- _THE TASK_
Once every line containing "final" has been counted, report the total for the data and nothing else.

- _SUPPLIED ENTRIES_
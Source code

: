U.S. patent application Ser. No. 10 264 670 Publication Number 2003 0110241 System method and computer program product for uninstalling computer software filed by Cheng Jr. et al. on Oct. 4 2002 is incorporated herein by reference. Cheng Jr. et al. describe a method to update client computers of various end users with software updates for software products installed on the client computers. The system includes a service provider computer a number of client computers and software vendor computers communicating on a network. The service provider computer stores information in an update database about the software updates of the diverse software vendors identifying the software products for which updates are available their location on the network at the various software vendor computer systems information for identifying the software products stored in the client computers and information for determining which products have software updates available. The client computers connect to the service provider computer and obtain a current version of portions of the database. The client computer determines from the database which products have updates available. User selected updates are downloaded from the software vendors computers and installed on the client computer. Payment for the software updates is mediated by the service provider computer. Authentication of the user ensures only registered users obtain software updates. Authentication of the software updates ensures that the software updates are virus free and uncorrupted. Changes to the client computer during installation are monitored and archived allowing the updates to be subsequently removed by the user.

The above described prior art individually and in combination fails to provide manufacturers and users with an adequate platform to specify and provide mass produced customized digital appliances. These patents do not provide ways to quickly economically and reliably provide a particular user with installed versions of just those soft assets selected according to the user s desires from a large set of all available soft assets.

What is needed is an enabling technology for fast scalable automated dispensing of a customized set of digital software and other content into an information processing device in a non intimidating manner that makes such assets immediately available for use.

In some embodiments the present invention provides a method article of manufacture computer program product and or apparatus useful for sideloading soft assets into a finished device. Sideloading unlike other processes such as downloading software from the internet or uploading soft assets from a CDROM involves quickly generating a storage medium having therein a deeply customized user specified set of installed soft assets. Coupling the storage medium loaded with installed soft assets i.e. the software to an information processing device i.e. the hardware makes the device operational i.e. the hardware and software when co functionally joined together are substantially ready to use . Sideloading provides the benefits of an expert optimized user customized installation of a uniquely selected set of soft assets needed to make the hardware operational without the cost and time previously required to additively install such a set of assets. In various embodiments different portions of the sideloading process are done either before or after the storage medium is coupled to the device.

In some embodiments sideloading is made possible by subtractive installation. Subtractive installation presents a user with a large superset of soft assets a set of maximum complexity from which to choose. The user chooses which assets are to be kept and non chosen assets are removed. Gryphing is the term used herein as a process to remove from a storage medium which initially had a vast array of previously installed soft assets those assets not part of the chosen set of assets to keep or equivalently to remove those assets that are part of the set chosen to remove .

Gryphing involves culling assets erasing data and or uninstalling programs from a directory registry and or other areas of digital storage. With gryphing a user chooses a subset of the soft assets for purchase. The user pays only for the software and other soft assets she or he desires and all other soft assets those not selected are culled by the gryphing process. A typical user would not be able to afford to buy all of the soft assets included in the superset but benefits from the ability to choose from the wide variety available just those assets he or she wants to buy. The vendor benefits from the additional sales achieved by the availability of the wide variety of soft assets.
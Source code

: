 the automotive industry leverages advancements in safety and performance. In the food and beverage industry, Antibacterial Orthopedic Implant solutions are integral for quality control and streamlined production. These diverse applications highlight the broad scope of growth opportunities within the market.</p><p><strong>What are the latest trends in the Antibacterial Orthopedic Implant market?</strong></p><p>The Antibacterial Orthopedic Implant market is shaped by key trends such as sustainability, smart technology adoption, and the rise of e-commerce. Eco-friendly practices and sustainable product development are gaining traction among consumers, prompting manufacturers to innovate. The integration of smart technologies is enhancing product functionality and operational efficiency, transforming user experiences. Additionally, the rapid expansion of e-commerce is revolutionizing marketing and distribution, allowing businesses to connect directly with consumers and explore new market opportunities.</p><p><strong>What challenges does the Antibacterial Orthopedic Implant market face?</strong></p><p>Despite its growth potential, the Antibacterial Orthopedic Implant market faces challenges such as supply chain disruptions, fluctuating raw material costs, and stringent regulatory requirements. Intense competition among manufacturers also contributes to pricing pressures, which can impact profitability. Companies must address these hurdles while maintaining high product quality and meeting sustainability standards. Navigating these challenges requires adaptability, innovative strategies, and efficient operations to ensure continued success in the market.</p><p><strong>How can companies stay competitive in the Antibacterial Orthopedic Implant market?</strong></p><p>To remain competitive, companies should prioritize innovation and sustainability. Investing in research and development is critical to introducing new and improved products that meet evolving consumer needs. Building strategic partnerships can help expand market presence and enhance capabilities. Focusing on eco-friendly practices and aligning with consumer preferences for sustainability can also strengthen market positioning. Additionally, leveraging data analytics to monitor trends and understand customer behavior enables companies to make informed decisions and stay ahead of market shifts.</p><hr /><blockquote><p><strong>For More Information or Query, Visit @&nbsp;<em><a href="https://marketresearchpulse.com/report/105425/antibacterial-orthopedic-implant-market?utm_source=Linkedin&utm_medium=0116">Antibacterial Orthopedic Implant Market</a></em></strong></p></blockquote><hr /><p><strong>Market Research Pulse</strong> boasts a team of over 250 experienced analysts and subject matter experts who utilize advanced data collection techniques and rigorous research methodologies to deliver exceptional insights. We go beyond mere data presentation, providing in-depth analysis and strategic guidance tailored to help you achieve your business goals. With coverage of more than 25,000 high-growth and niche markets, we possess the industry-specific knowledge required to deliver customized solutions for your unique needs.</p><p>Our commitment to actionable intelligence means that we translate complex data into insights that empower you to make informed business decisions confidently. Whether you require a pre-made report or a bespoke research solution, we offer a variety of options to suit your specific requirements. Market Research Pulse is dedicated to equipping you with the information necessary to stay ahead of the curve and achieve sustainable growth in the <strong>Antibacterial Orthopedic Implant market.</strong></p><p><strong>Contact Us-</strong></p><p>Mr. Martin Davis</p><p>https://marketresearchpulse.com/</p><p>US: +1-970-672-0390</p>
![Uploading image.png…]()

* * *

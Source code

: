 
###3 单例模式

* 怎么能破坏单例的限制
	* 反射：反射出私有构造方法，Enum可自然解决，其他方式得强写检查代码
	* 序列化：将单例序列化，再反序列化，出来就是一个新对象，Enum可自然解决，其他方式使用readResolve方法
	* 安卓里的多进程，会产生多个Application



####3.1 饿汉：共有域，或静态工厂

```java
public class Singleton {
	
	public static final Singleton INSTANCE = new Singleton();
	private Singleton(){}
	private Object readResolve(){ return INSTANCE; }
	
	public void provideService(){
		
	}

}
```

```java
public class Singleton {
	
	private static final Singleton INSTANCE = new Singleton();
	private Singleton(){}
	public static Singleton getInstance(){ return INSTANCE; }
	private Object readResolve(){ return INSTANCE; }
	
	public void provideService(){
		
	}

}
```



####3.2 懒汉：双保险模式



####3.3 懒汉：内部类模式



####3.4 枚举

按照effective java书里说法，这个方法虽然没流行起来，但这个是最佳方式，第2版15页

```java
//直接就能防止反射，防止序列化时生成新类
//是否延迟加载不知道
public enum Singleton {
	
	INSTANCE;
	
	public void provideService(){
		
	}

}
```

- _RESULT OF THIS TASK_
2